10.01.2014 | Nicht zu Fuß zurück zur Natur

Ackva im Schülercampus

An der Steckdose: Ein Elektromobil wird „betankt“.

 

„Elektromobilität – Hype oder Ladenhüter?“ lautete der erste Vortrag der neuen Staffel des Schüler-Campus an der Hochschule in Schweinfurt. Professor Ansgar Ackva, Fakultät Elektrotechnik und Leiter des Technologietransferzentrums in Bad Neustadt, stellte Mobilität früher und heute vor. Mobilität ermögliche eine persönliche Entfaltung verbrauche aber Energie und koste Geld.

Energie speise sich aus verschiedenen regenerativen oder fossilen Quellen wie Wasser- oder Windkraft, Kohle oder Dieselkraftstoffen. Es gebe sie, so Ackva, im Überfluss, jedoch werde sie verschwendet.
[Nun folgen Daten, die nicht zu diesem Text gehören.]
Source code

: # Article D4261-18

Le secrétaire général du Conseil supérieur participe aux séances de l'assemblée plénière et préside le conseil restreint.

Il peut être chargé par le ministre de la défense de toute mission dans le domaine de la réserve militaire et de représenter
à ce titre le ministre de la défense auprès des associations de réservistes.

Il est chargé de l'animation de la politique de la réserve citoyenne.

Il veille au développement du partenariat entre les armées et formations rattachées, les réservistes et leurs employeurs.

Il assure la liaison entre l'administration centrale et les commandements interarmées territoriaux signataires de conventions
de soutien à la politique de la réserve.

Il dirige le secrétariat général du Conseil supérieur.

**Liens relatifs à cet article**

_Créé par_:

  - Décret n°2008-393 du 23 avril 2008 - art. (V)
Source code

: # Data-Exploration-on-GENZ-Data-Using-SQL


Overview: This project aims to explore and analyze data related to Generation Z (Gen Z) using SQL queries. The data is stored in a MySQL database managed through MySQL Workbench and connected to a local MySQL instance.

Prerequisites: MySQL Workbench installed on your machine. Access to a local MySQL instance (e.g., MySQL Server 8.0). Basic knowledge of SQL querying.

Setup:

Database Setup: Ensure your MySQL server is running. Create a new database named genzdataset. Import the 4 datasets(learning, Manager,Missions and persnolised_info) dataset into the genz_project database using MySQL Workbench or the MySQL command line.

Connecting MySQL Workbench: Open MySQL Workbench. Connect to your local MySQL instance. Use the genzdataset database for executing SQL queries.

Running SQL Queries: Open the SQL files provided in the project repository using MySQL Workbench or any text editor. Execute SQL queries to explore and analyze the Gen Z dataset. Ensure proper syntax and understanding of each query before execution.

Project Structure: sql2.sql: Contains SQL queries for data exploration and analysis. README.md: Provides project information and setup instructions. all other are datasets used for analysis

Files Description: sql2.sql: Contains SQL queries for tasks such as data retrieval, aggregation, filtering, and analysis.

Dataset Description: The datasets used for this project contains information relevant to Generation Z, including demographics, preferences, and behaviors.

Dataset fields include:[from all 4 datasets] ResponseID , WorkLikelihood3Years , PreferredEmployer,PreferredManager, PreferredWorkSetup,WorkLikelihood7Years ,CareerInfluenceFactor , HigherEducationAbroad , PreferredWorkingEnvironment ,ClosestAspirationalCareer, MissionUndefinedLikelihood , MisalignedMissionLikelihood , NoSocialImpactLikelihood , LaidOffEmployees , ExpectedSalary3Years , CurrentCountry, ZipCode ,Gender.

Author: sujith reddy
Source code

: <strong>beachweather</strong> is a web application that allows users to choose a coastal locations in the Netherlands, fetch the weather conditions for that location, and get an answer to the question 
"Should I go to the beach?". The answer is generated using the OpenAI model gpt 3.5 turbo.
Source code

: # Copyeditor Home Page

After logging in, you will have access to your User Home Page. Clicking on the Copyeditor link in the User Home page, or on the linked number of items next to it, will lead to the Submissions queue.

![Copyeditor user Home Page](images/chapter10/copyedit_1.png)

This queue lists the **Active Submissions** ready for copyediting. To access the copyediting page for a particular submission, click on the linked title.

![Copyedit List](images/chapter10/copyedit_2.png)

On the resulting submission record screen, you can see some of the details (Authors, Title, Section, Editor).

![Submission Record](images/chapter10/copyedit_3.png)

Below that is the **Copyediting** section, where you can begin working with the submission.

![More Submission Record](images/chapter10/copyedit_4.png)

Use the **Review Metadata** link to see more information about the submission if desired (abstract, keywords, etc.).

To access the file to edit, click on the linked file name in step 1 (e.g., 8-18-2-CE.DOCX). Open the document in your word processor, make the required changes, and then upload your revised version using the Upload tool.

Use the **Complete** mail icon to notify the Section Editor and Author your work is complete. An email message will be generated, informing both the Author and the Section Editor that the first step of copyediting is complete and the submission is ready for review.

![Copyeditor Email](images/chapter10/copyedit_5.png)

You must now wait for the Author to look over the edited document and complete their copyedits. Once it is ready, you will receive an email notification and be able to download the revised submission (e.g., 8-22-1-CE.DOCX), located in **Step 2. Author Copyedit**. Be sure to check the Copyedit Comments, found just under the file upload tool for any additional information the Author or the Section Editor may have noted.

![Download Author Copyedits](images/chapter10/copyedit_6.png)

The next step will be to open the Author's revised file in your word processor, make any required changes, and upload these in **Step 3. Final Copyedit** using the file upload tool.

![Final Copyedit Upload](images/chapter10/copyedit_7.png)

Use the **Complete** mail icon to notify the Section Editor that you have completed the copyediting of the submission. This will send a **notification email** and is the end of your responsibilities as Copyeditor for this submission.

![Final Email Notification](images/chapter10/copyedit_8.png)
Sie berge, wie bei atomarer Energie, Risiken, sei verantwortlich für Smog. Der stetig steigende Energiekonsum führe zu drastischen Umweltproblemen.

Einer von mehreren Lösungsansätzen sei der Einsatz von Elektrofahrzeugen. Als Leiter des Technologie-Transfer-Zentrums forsche und entwickle er im Rahmen von Projekten der Modellstadt für Elektromobilität Bad Neustadt sowie in Einzelprojekten: „Die Zukunft ist elektrisch!“.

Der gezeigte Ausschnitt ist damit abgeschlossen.